Repeat the records word for word, excluding any picture.

══ DATASET RECORDS ══

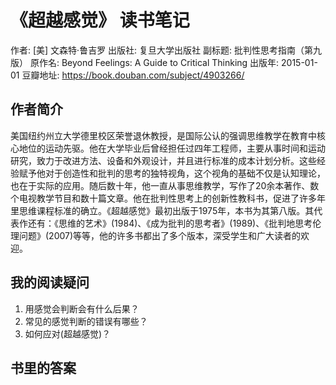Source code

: # 《超越感觉》 读书笔记
作者: [美] 文森特·鲁吉罗
出版社: 复旦大学出版社
副标题: 批判性思考指南（第九版）
原作名: Beyond Feelings: A Guide to Critical Thinking
出版年: 2015-01-01
豆瓣地址: https://book.douban.com/subject/4903266/

## 作者简介
美国纽约州立大学德里校区荣誉退休教授，是国际公认的强调思维教学在教育中核心地位的运动先驱。他在大学毕业后曾经担任过四年工程师，主要从事时间和运动研究，致力于改进方法、设备和外观设计，并且进行标准的成本计划分析。这些经验赋予他对于创造性和批判的思考的独特视角，这个视角的基础不仅是认知理论，也在于实际的应用。随后数十年，他一直从事思维教学，写作了20余本著作、数个电视教学节目和数十篇文章。他在批判性思考上的创新性教科书，促进了许多年里思维课程标准的确立。《超越感觉》最初出版于1975年，本书为其第八版。其代表作还有：《思维的艺术》(1984)、《成为批判的思考者》(1989)、《批判地思考伦理问题》(2007)等等，他的许多书都出了多个版本，深受学生和广大读者的欢迎。

## 我的阅读疑问
1. 用感觉会判断会有什么后果？
2. 常见的感觉判断的错误有哪些？
3. 如何应对(超越感觉)？

## 书里的答案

═══

RESULT:
Source code

: # 《超越感觉》 读书笔记
作者: [美] 文森特·鲁吉罗
出版社: 复旦大学出版社
副标题: 批判性思考指南（第九版）
原作名: Beyond Feelings: A Guide to Critical Thinking
出版年: 2015-01-01
豆瓣地址: https://book.douban.com/subject/4903266/

## 作者简介
美国纽约州立大学德里校区荣誉退休教授，是国际公认的强调思维教学在教育中核心地位的运动先驱。他在大学毕业后曾经担任过四年工程师，主要从事时间和运动研究，致力于改进方法、设备和外观设计，并且进行标准的成本计划分析。这些经验赋予他对于创造性和批判的思考的独特视角，这个视角的基础不仅是认知理论，也在于实际的应用。随后数十年，他一直从事思维教学，写作了20余本著作、数个电视教学节目和数十篇文章。他在批判性思考上的创新性教科书，促进了许多年里思维课程标准的确立。《超越感觉》最初出版于1975年，本书为其第八版。其代表作还有：《思维的艺术》(1984)、《成为批判的思考者》(1989)、《批判地思考伦理问题》(2007)等等，他的许多书都出了多个版本，深受学生和广大读者的欢迎。

## 我的阅读疑问
1. 用感觉会判断会有什么后果？
2. 常见的感觉判断的错误有哪些？
3. 如何应对(超越感觉)？

## 书里的答案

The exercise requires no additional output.